This guide shows how to use Deephaven's internal performance tables.
Deephaven provides several options to enable users to monitor query performance and resolve issues as they arise. Many of these methods are available directly in the user interface. For example, users can see how long a query has been running by opening the History Panel and looking at the command details or hovering over the console command: the tooltip will show the formatted duration of the query. The most common performance issues are slow initialization, a query failing to update quickly, or a sluggish user interface.
If a query seems to be taking too long or throws an error, looking at the process and worker information in Deephaven's internal tables is a great place to start. Performance tables are a powerful tool for analyzing performance and debugging issues in Deephaven. This information is intended to help you troubleshoot queries independently. If you need more help, we encourage you to visit our Community Discussions page or contact us on Slack. You can also send us your logs and/or Exception messages.
Available performance tables
Deephaven's perfmon
package contains various methods to create and open performance tables in the Deephaven IDE.
import deephaven.perfmon as pm
qpl = pm.query_performance_log()
upl = pm.update_performance_log()
qopl = pm.query_operation_performance_log()
pml = pm.process_metrics_log()
pil = pm.process_info_log()
ssl = pm.server_state_log()
qptt = pm.query_performance_tree_table()
qoptt = pm.query_operation_performance_tree_table()
- upl
- qopl
- qpl
- pml
- pil
- ssl
- qptt
- qoptt
Query Performance Log
The Query Performance Log (QPL) contains many of the same columns as the Update Performance Log and Query Operation Performance Log. This table contains details on query-level performance. A given Deephaven instance may run multiple queries, each with its own set of query performance log entries. See the QOPL for information on individual queries' sub-operations.

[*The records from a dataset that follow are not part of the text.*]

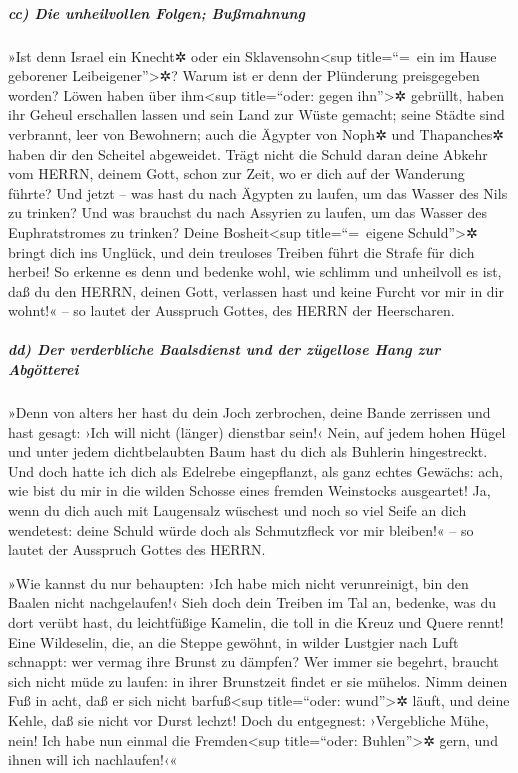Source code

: \hypertarget{cc-die-unheilvollen-folgen-buuxdfmahnung}{%
\subparagraph{cc) Die unheilvollen Folgen;
Bußmahnung}\label{cc-die-unheilvollen-folgen-buuxdfmahnung}}

»Ist denn Israel ein Knecht✲ oder ein
Sklavensohn\textless sup title=``=~ein im Hause geborener
Leibeigener''\textgreater✲? Warum ist er denn der Plünderung
preisgegeben worden? Löwen haben über ihm\textless sup
title=``oder: gegen ihn''\textgreater✲ gebrüllt, haben ihr Geheul
erschallen lassen und sein Land zur Wüste gemacht; seine Städte sind
verbrannt, leer von Bewohnern; auch die Ägypter von Noph✲
und Thapanches✲ haben dir den Scheitel abgeweidet. Trägt
nicht die Schuld daran deine Abkehr vom HERRN, deinem Gott, schon zur
Zeit, wo er dich auf der Wanderung führte? Und jetzt --
was hast du nach Ägypten zu laufen, um das Wasser des Nils zu trinken?
Und was brauchst du nach Assyrien zu laufen, um das Wasser des
Euphratstromes zu trinken? Deine Bosheit\textless sup
title=``=~eigene Schuld''\textgreater✲ bringt dich ins Unglück, und dein
treuloses Treiben führt die Strafe für dich herbei! So erkenne es denn
und bedenke wohl, wie schlimm und unheilvoll es ist, daß du den HERRN,
deinen Gott, verlassen hast und keine Furcht vor mir in dir wohnt!« --
so lautet der Ausspruch Gottes, des HERRN der Heerscharen.

\hypertarget{dd-der-verderbliche-baalsdienst-und-der-zuxfcgellose-hang-zur-abguxf6tterei}{%
\subparagraph{dd) Der verderbliche Baalsdienst und der zügellose Hang
zur
Abgötterei}\label{dd-der-verderbliche-baalsdienst-und-der-zuxfcgellose-hang-zur-abguxf6tterei}}

»Denn von alters her hast du dein Joch zerbrochen, deine
Bande zerrissen und hast gesagt: ›Ich will nicht (länger) dienstbar
sein!‹ Nein, auf jedem hohen Hügel und unter jedem dichtbelaubten Baum
hast du dich als Buhlerin hingestreckt. Und doch hatte
ich dich als Edelrebe eingepflanzt, als ganz echtes Gewächs: ach, wie
bist du mir in die wilden Schosse eines fremden Weinstocks ausgeartet!
Ja, wenn du dich auch mit Laugensalz wüschest und noch so
viel Seife an dich wendetest: deine Schuld würde doch als Schmutzfleck
vor mir bleiben!« -- so lautet der Ausspruch Gottes des HERRN.

»Wie kannst du nur behaupten: ›Ich habe mich nicht
verunreinigt, bin den Baalen nicht nachgelaufen!‹ Sieh doch dein Treiben
im Tal an, bedenke, was du dort verübt hast, du leichtfüßige Kamelin,
die toll in die Kreuz und Quere rennt! Eine Wildeselin,
die, an die Steppe gewöhnt, in wilder Lustgier nach Luft schnappt: wer
vermag ihre Brunst zu dämpfen? Wer immer sie begehrt, braucht sich nicht
müde zu laufen: in ihrer Brunstzeit findet er sie mühelos.
Nimm deinen Fuß in acht, daß er sich nicht
barfuß\textless sup title=``oder: wund''\textgreater✲ läuft, und deine
Kehle, daß sie nicht vor Durst lechzt! Doch du entgegnest: ›Vergebliche
Mühe, nein! Ich habe nun einmal die Fremden\textless sup title=``oder:
Buhlen''\textgreater✲ gern, und ihnen will ich nachlaufen!‹«

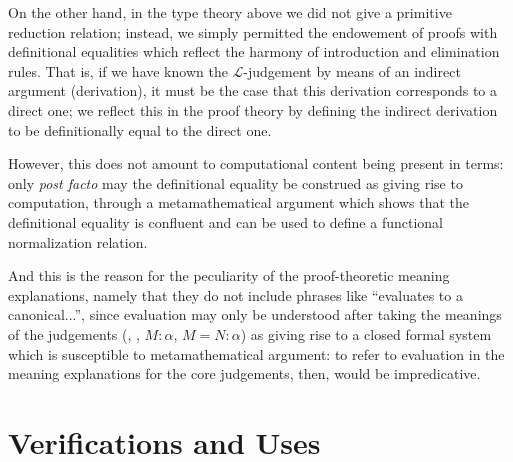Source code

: \documentclass[main.tex]{subfiles}
\begin{document}
On the other hand, in the type theory above we did not give a primitive
reduction relation; instead, we simply permitted the endowement of proofs
with definitional equalities which reflect the harmony of introduction and
elimination rules. That is, if we have known the $\mathcal{L}$-judgement
 by means of an indirect argument (derivation), it must be the case
that this derivation corresponds to a direct one; we reflect this in the
proof theory by defining the indirect derivation to be definitionally equal to
the direct one.

However, this does not amount to computational content being present in terms:
only \emph{post facto} may the definitional equality be construed as giving
rise to computation, through a metamathematical argument which shows that the
definitional equality is confluent and can be used to define a functional
normalization relation.

And this is the reason for the peculiarity of the proof-theoretic meaning
explanations, namely that they do not include phrases like ``evaluates to a
canonical...'', since evaluation may only be understood after taking the
meanings of the judgements (\type\alpha, \type{\alpha=\beta}, $M:\alpha$,
$M=N:\alpha$) as giving rise to a closed formal system which is susceptible to
metamathematical argument: to refer to evaluation in the meaning explanations
for the core judgements, then, would be impredicative.

\section{Verifications and Uses}
\end{document}
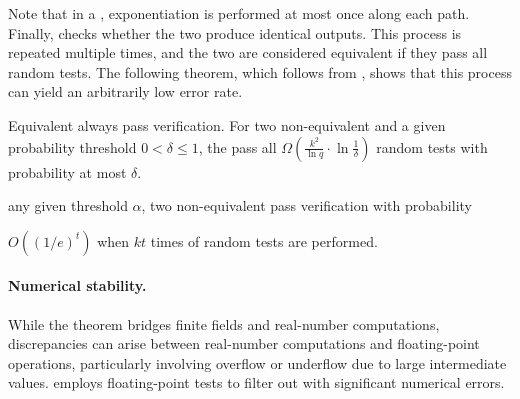 Note that in a \lax \graph, exponentiation is performed at most once along each path.
Finally, \sys checks whether the two \graphs produce identical outputs.
This process is repeated multiple times, and the two \graphs are considered equivalent if they pass all random tests.
The following theorem, which follows from , shows that this process can yield an arbitrarily low error rate.

\begin{theorem}
\label{thm:prob}
Equivalent \graphs always pass \graph verification. 
For two non-equivalent \graphs and a given probability threshold $0<\delta\leq 1$, the \graphs pass all $\Omega(\frac{k^2}{\ln q}\cdot \ln\frac{1}{\delta})$ random tests with probability at most $\delta$.
\end{theorem}

\begin{theorem}
    any given threshold $\alpha$, two non-equivalent \graphs pass \graph verification with probability 

$O((1/e)^t)$ when $kt$ times of random tests are performed.
\end{theorem}
\fi 

\paragraph{Numerical stability.} While the theorem bridges finite fields and real-number computations, discrepancies can arise between real-number computations and floating-point operations, particularly involving overflow or underflow due to large intermediate values. \sys employs floating-point tests to filter out \graphs with significant numerical errors.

A query, in this context, is the code that is run:
- Whenever you type a new command in the console and type Return. Each 'return' where you have to wait for an answer from the worker is a new query.

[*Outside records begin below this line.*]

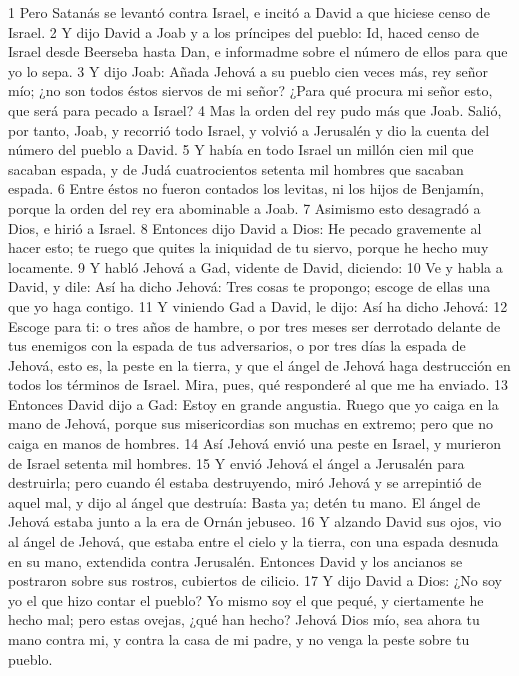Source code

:  

1 Pero Satanás se levantó contra Israel, e incitó a David a que hiciese censo de Israel.
2 Y dijo David a Joab y a los príncipes del pueblo: Id, haced censo de Israel desde Beerseba hasta Dan, e informadme sobre el número de ellos para que yo lo sepa.
3 Y dijo Joab: Añada Jehová a su pueblo cien veces más, rey señor mío; ¿no son todos éstos siervos de mi señor? ¿Para qué procura mi señor esto, que será para pecado a Israel?
4 Mas la orden del rey pudo más que Joab. Salió, por tanto, Joab, y recorrió todo Israel, y volvió a Jerusalén y dio la cuenta del número del pueblo a David.
5 Y había en todo Israel un millón cien mil que sacaban espada, y de Judá cuatrocientos setenta mil hombres que sacaban espada.
6 Entre éstos no fueron contados los levitas, ni los hijos de Benjamín, porque la orden del rey era abominable a Joab.
7 Asimismo esto desagradó a Dios, e hirió a Israel.
8 Entonces dijo David a Dios: He pecado gravemente al hacer esto; te ruego que quites la iniquidad de tu siervo, porque he hecho muy locamente.
9 Y habló Jehová a Gad, vidente de David, diciendo:
10 Ve y habla a David, y dile: Así ha dicho Jehová: Tres cosas te propongo; escoge de ellas una que yo haga contigo.
11 Y viniendo Gad a David, le dijo: Así ha dicho Jehová:
12 Escoge para ti: o tres años de hambre, o por tres meses ser derrotado delante de tus enemigos con la espada de tus adversarios, o por tres días la espada de Jehová, esto es, la peste en la tierra, y que el ángel de Jehová haga destrucción en todos los términos de Israel. Mira, pues, qué responderé al que me ha enviado.
13 Entonces David dijo a Gad: Estoy en grande angustia. Ruego que yo caiga en la mano de Jehová, porque sus misericordias son muchas en extremo; pero que no caiga en manos de hombres.
14 Así Jehová envió una peste en Israel, y murieron de Israel setenta mil hombres.
15 Y envió Jehová el ángel a Jerusalén para destruirla; pero cuando él estaba destruyendo, miró Jehová y se arrepintió de aquel mal, y dijo al ángel que destruía: Basta ya; detén tu mano. El ángel de Jehová estaba junto a la era de Ornán jebuseo.
16 Y alzando David sus ojos, vio al ángel de Jehová, que estaba entre el cielo y la tierra, con una espada desnuda en su mano, extendida contra Jerusalén. Entonces David y los ancianos se postraron sobre sus rostros, cubiertos de cilicio.
17 Y dijo David a Dios: ¿No soy yo el que hizo contar el pueblo? Yo mismo soy el que pequé, y ciertamente he hecho mal; pero estas ovejas, ¿qué han hecho? Jehová Dios mío, sea ahora tu mano contra mi, y contra la casa de mi padre, y no venga la peste sobre tu pueblo.
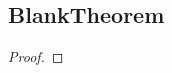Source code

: \documentclass[../../main.tex]{subfiles}
\begin{document}
\providecommand{\xn}{\{x_n\}}
\subsection{BlankTheorem}
\begin{wts}
    
\end{wts}
\begin{proof}

\end{proof}
\end{document}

- When a Persistent Query initializes.
- As a result of a batch operation (e.g., sort and filter) in the UI.
The most significant columns in this table are:
UsageNanos
— How long this query ran in nanoseconds.FreeMemory
— The free memory at the end of this operation.TotalMemory
— The total size of the JVM heap memory at the end of this operation.FreeMemoryChange
- The change in free memory during this operation.
The Query Performance Log contains details on query-level performance. A given Deephaven instance may be running multiple queries, each with its own set of query performance log entries.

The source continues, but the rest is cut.